Aktualności
07.04.2018

Arrinera Hussarya EV Z prądem, pod prąd

Był debiut prototypu wersji drogowej, która miała uzyskać w końcu prawo do poruszania się po drogach publicznych, był pierwszy start wersji wyścigowej w specyfikacji GT3 i były kolejne plany na podbój świata. A potem nastała cisza. Teraz Arrinera przypomina o sobie po raz kolejny. Tym razem za sprawą samochodu o napędzie elektrycznym i własnej... kryptowaluty.

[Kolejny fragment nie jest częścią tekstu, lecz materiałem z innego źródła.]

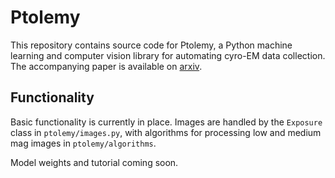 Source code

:# Ptolemy
This repository contains source code for Ptolemy, a Python machine learning and computer vision library for automating cyro-EM data collection. The accompanying paper is available on [arxiv](https://arxiv.org/abs/2112.01534).

## Functionality
Basic functionality is currently in place. Images are handled by the `Exposure` class in `ptolemy/images.py`, with algorithms for processing low and medium mag images in `ptolemy/algorithms`. 

Model weights and tutorial coming soon. 
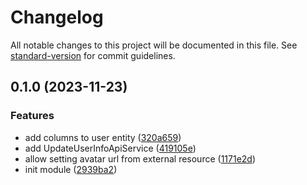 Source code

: # Changelog

All notable changes to this project will be documented in this file. See [standard-version](https://github.com/conventional-changelog/standard-version) for commit guidelines.

## 0.1.0 (2023-11-23)

### Features

- add columns to user entity ([320a659](https://github.com/RoxaVN/roxavn/commit/320a659452f92314f9bd780323c54e2063a33ab8))
- add UpdateUserInfoApiService ([419105e](https://github.com/RoxaVN/roxavn/commit/419105e4b2a1d58adf2eb0cd814ee49e8f2d186e))
- allow setting avatar url from external resource ([1171e2d](https://github.com/RoxaVN/roxavn/commit/1171e2dd2d4d91d8fe8ce4dba5070438fe2e1c38))
- init module ([2939ba2](https://github.com/RoxaVN/roxavn/commit/2939ba2d7c5f66a7937863b94b5268fb98192dca))
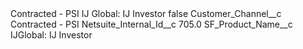 <?xml version="1.0" encoding="UTF-8"?>
<CustomMetadata xmlns="http://soap.sforce.com/2006/04/metadata" xmlns:xsi="http://www.w3.org/2001/XMLSchema-instance" xmlns:xsd="http://www.w3.org/2001/XMLSchema">
    <label>Contracted - PSI IJ Global: IJ Investor</label>
    <protected>false</protected>
    <values>
        <field>Customer_Channel__c</field>
        <value xsi:type="xsd:string">Contracted - PSI</value>
    </values>
    <values>
        <field>Netsuite_Internal_Id__c</field>
        <value xsi:type="xsd:double">705.0</value>
    </values>
    <values>
        <field>SF_Product_Name__c</field>
        <value xsi:type="xsd:string">IJGlobal: IJ Investor</value>
    </values>
</CustomMetadata>
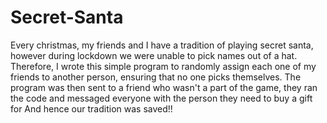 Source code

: # Secret-Santa
Every christmas, my friends and I have a tradition of playing secret santa, however during lockdown we were unable to pick names out of a hat. 
Therefore, I wrote this simple program to randomly assign each one of my friends to another person, ensuring that no one picks themselves.
The program was then sent to a friend who wasn't a part of the game, they ran the code and messaged everyone with the person they need to buy a gift for
And hence our tradition was saved!!
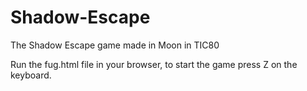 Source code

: # Shadow-Escape
The Shadow Escape game made in Moon in TIC80

Run the fug.html file in your browser, to start the game press Z on the keyboard.

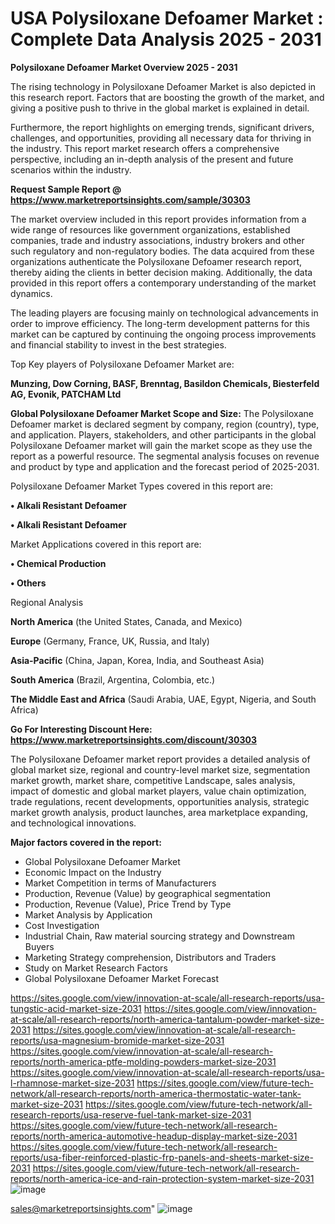 # USA Polysiloxane Defoamer Market : Complete Data Analysis 2025 - 2031

<Strong> Polysiloxane Defoamer Market Overview 2025 - 2031</strong>

The rising technology in Polysiloxane Defoamer Market is also depicted in this research report. Factors that are boosting the growth of the market, and giving a positive push to thrive in the global market is explained in detail.

Furthermore, the report highlights on emerging trends, significant drivers, challenges, and opportunities, providing all necessary data for thriving in the industry. This report market research offers a comprehensive perspective, including an in-depth analysis of the present and future scenarios within the industry.

<strong>Request Sample Report @ <a href=https://www.marketreportsinsights.com/sample/30303>https://www.marketreportsinsights.com/sample/30303</a></strong>

The market overview included in this report provides information from a wide range of resources like government organizations, established companies, trade and industry associations, industry brokers and other such regulatory and non-regulatory bodies. The data acquired from these organizations authenticate the Polysiloxane Defoamer research report, thereby aiding the clients in better decision making. Additionally, the data provided in this report offers a contemporary understanding of the market dynamics.

The leading players are focusing mainly on technological advancements in order to improve efficiency. The long-term development patterns for this market can be captured by continuing the ongoing process improvements and financial stability to invest in the best strategies.

Top Key players of Polysiloxane Defoamer Market are:

<strong>Munzing, Dow Corning, BASF, Brenntag, Basildon Chemicals, Biesterfeld AG, Evonik, PATCHAM Ltd</strong>

<strong><b>Global Polysiloxane Defoamer Market Scope and Size:</b></strong>
The Polysiloxane Defoamer market is declared segment by company, region (country), type, and application. Players, stakeholders, and other participants in the global Polysiloxane Defoamer market will gain the market scope as they use the report as a powerful resource. The segmental analysis focuses on revenue and product by type and application and the forecast period of 2025-2031.

Polysiloxane Defoamer Market Types covered in this report are:

<strong>• Alkali Resistant Defoamer

• Alkali Resistant Defoamer</strong>

Market Applications covered in this report are:

<strong>• Chemical Production

• Others</strong> 

Regional Analysis

<strong>North America</strong> (the United States, Canada, and Mexico)

<strong>Europe</strong> (Germany, France, UK, Russia, and Italy)

<strong>Asia-Pacific</strong> (China, Japan, Korea, India, and Southeast Asia)

<strong>South America</strong> (Brazil, Argentina, Colombia, etc.)

<strong>The Middle East and Africa</strong> (Saudi Arabia, UAE, Egypt, Nigeria, and South Africa)

<strong>Go For Interesting Discount Here: <a href=https://www.marketreportsinsights.com/discount/30303>https://www.marketreportsinsights.com/discount/30303</a></strong>

The Polysiloxane Defoamer market report provides a detailed analysis of global market size, regional and country-level market size, segmentation market growth, market share, competitive Landscape, sales analysis, impact of domestic and global market players, value chain optimization, trade regulations, recent developments, opportunities analysis, strategic market growth analysis, product launches, area marketplace expanding, and technological innovations.

<strong><b>Major factors covered in the report:</b></strong>
<ul>
  <li>Global Polysiloxane Defoamer Market </li>
  <li>Economic Impact on the Industry</li>
  <li>Market Competition in terms of Manufacturers</li>
  <li>Production, Revenue (Value) by geographical segmentation</li>
  <li>Production, Revenue (Value), Price Trend by Type</li>
  <li>Market Analysis by Application</li>
  <li>Cost Investigation</li>
  <li>Industrial Chain, Raw material sourcing strategy and Downstream Buyers</li>
  <li>Marketing Strategy comprehension, Distributors and Traders</li>
  <li>Study on Market Research Factors</li>
  <li>Global Polysiloxane Defoamer Market Forecast</li>
</ul>

<a href=https://sites.google.com/view/innovation-at-scale/all-research-reports/usa-tungstic-acid-market-size-2031>https://sites.google.com/view/innovation-at-scale/all-research-reports/usa-tungstic-acid-market-size-2031</a>
<a href=https://sites.google.com/view/innovation-at-scale/all-research-reports/north-america-tantalum-powder-market-size-2031>https://sites.google.com/view/innovation-at-scale/all-research-reports/north-america-tantalum-powder-market-size-2031</a>
<a href=https://sites.google.com/view/innovation-at-scale/all-research-reports/usa-magnesium-bromide-market-size-2031>https://sites.google.com/view/innovation-at-scale/all-research-reports/usa-magnesium-bromide-market-size-2031</a>
<a href=https://sites.google.com/view/innovation-at-scale/all-research-reports/north-america-ptfe-molding-powders-market-size-2031>https://sites.google.com/view/innovation-at-scale/all-research-reports/north-america-ptfe-molding-powders-market-size-2031</a>
<a href=https://sites.google.com/view/innovation-at-scale/all-research-reports/usa-l-rhamnose-market-size-2031>https://sites.google.com/view/innovation-at-scale/all-research-reports/usa-l-rhamnose-market-size-2031</a>
<a href=https://sites.google.com/view/future-tech-network/all-research-reports/north-america-thermostatic-water-tank-market-size-2031>https://sites.google.com/view/future-tech-network/all-research-reports/north-america-thermostatic-water-tank-market-size-2031</a>
<a href=https://sites.google.com/view/future-tech-network/all-research-reports/usa-reserve-fuel-tank-market-size-2031>https://sites.google.com/view/future-tech-network/all-research-reports/usa-reserve-fuel-tank-market-size-2031</a>
<a href=https://sites.google.com/view/future-tech-network/all-research-reports/north-america-automotive-headup-display-market-size-2031>https://sites.google.com/view/future-tech-network/all-research-reports/north-america-automotive-headup-display-market-size-2031</a>
<a href=https://sites.google.com/view/future-tech-network/all-research-reports/usa-fiber-reinforced-plastic-frp-panels-and-sheets-market-size-2031>https://sites.google.com/view/future-tech-network/all-research-reports/usa-fiber-reinforced-plastic-frp-panels-and-sheets-market-size-2031</a>
<a href=https://sites.google.com/view/future-tech-network/all-research-reports/north-america-ice-and-rain-protection-system-market-size-2031>https://sites.google.com/view/future-tech-network/all-research-reports/north-america-ice-and-rain-protection-system-market-size-2031</a>
![image](https://github.com/user-attachments/assets/7e9bf80d-ca6f-4962-ba0d-7bee52c905e7)


sales@marketreportsinsights.com"
![image](https://github.com/user-attachments/assets/7ca35a57-b42f-47d3-afd4-ca3ed8ca644b)
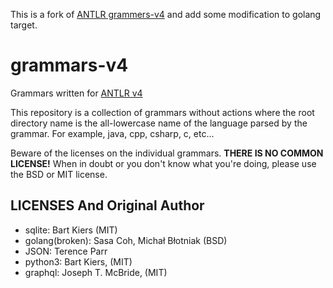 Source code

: This is a fork of [ANTLR grammers-v4](https://github.com/antlr/grammars-v4) and add some modification to golang target.

# grammars-v4

Grammars written for [ANTLR v4](https://github.com/antlr/antlr4)

This repository is a collection of grammars without actions where the
root directory name is the all-lowercase name of the language parsed
by the grammar. For example, java, cpp, csharp, c, etc...

Beware of the licenses on the individual grammars. **THERE IS NO COMMON
LICENSE!** When in doubt or you don't know what you're doing, please use
the BSD or MIT license.


## LICENSES And Original Author

- sqlite: Bart Kiers (MIT)
- golang(broken): Sasa Coh, Michał Błotniak (BSD)
- JSON: Terence Parr
- python3: Bart Kiers, (MIT)
- graphql: Joseph T. McBride, (MIT)
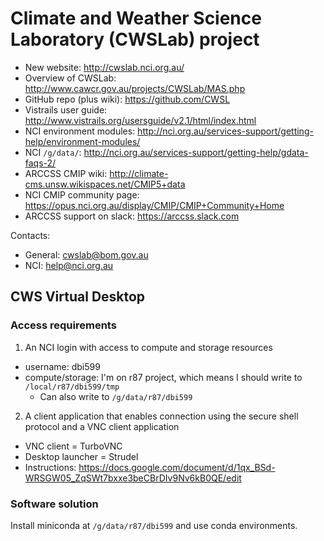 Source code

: # Climate and Weather Science Laboratory (CWSLab) project

* New website: http://cwslab.nci.org.au/
* Overview of CWSLab: http://www.cawcr.gov.au/projects/CWSLab/MAS.php  
* GitHub repo (plus wiki): https://github.com/CWSL  
* Vistrails user guide: http://www.vistrails.org/usersguide/v2.1/html/index.html  
* NCI environment modules: http://nci.org.au/services-support/getting-help/environment-modules/  
* NCI `/g/data/`: http://nci.org.au/services-support/getting-help/gdata-faqs-2/  
* ARCCSS CMIP wiki: http://climate-cms.unsw.wikispaces.net/CMIP5+data
* NCI CMIP community page: https://opus.nci.org.au/display/CMIP/CMIP+Community+Home
* ARCCSS support on slack: https://arccss.slack.com

Contacts:  

* General: cwslab@bom.gov.au
* NCI: help@nci.org.au


## CWS Virtual Desktop

### Access requirements

1. An NCI login with access to compute and storage resources
   
  * username: dbi599
  * compute/storage: I'm on r87 project, which means I should write to `/local/r87/dbi599/tmp`
    * Can also write to `/g/data/r87/dbi599`

2. A client application that enables connection using the secure shell protocol and a VNC client application
 
  * VNC client = TurboVNC  
  * Desktop launcher = Strudel  
  * Instructions: https://docs.google.com/document/d/1qx_BSd-WRSGW05_ZqSWt7bxxe3beCBrDIv9Nv6kB0QE/edit  
  
### Software solution

Install miniconda at `/g/data/r87/dbi599` and use conda environments.

  
  
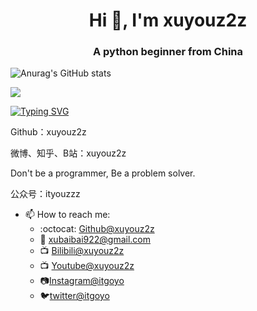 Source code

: <h1 align="center">Hi 👋, I'm xuyouz2z</h1>
<h3 align="center">A python beginner from China</h3>

![Anurag's GitHub stats](https://github-readme-stats.vercel.app/api?username=xuyouz2z&show_icons=true&&theme=dark)

![](https://stats.justsong.cn/api/bilibili/?id=20361156&theme=tokyonight)

<a href="https://git.io/typing-svg"><img src="https://readme-typing-svg.herokuapp.com?font=Fira+Code&size=22&pause=1000&width=435&lines=China+boy" alt="Typing SVG" /></a>

Github：xuyouz2z

微博、知乎、B站：xuyouz2z

Don't be a programmer, Be a problem solver.

公众号：ityouzzz

- 📫 How to reach me:
    - :octocat: [Github@xuyouz2z](https://github.com/xuyouz2z)
    - :email: [xubaibai922@gmail.com](mailto:xubaibai922@gmail.com)
    - :tv: [Bilibili@xuyouz2z](https://space.bilibili.com/20361156)
    - :tv: [Youtube@xuyouz2z](https://www.youtube.com/channel/UC7S84dID2iBJJ89aQrQBGww)
    - :camera:[Instagram@itgoyo](https://www.instagram.com/xuyouz2z/)
    - :bird:[twitter@itgoyo](https://twitter.com/xuyouz1/)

Arrinera pod postacią różnych spółek na terenie Polski oraz Wielkiej Brytanii pracuje nad własnym super samochodem już od ponad dekady. W tym czasie firma z korzeniami w Warszawie zdążyła pokazać kilka prototypów, przygotować i wystawić do wyścigów klasy GT wersję torową, zaprezentować się na Festiwalu Prędkości w Goodwood i za każdym razem wzbudzać coraz większe wątpliwości odnośnie powodzenia całego projektu i powodów jego istnienia. Najnowszy pomysł marki to kolejny odcinek opowieści o polskim super samochodzie, której końca nie widać. Odcinek z nagłym zwrotem akcji.

Arrinera Hussarya EV

Arrinera, tym razem poprzez brytyjskie Arrinera Automotive Holding, zapowiada obranie kierunku na sportowe samochody o napędzie elektrycznym oraz... emisję własnej kryptowaluty, monet Arri, która miałaby przyciągnąć do firmy nowych inwestorów. Elektryczna Hussarya ma być również okazją do zmiany sposobu projektowania - samochód ma być przygotowany we współpracy ze społecznością posiadaczy kryptowaluty, która ma decydować między innymi o najlepszych rozwiązaniach stylistycznych. Arri ma pozwolić również na zakup firmowych gadżetów, a nawet samochodów, których produkcja ma osiągnąć poziom do stu sztuk rocznie.

Arrinera Hussarya EV

Co z samym samochodem? To kolejnych, wielkich zapowiedzi ciąg dalszy. Elektryczna Hussarya ma być zbudowana na węglowym kadłubie z węglową karoserią, ma być wyposażona w silniki elektryczne napędzające obie osie z systemem wektorowania momentu obrotowego, a na jej pokładzie mają znaleźć się zaprojektowane własnoręcznie, rozbudowane systemy multimedialne. Maksymalna moc układu napędowego: ponad 1600 koni mechanicznych! Dochód ze sprzedaży kryptowaluty jest bezpośrednio związany z wprowadzeniem do produkcji elektrycznego auta. Samochód istnieje na razie tylko na ekranach komputerów. Tam wszystko jest możliwe.

Arrinera Hussarya GT

Aktualizacja 09.12.2018 / Na początku grudnia Arrinera poinformowała, że wprowadzenie kryptowaluty, która miała posłużyć do sfinansowania prac nad elektrycznym samochodem Hussarya EV, została zawieszona w powodu braku odpowiednich regulacji prawnych. Nowych informacji na temat wyścigowego modelu Hussarya GT oraz drogowego Hussarya 33 ciągle brak (prototyp tego drugiego przyłapano w ostatnich miesiącach na polskich drogach). Niejasne są również finansowe losy właścicieli całego przedsięwzięcia, którymi w pewnym momencie mieli zostać inwestorzy z Włoch oraz Omanu.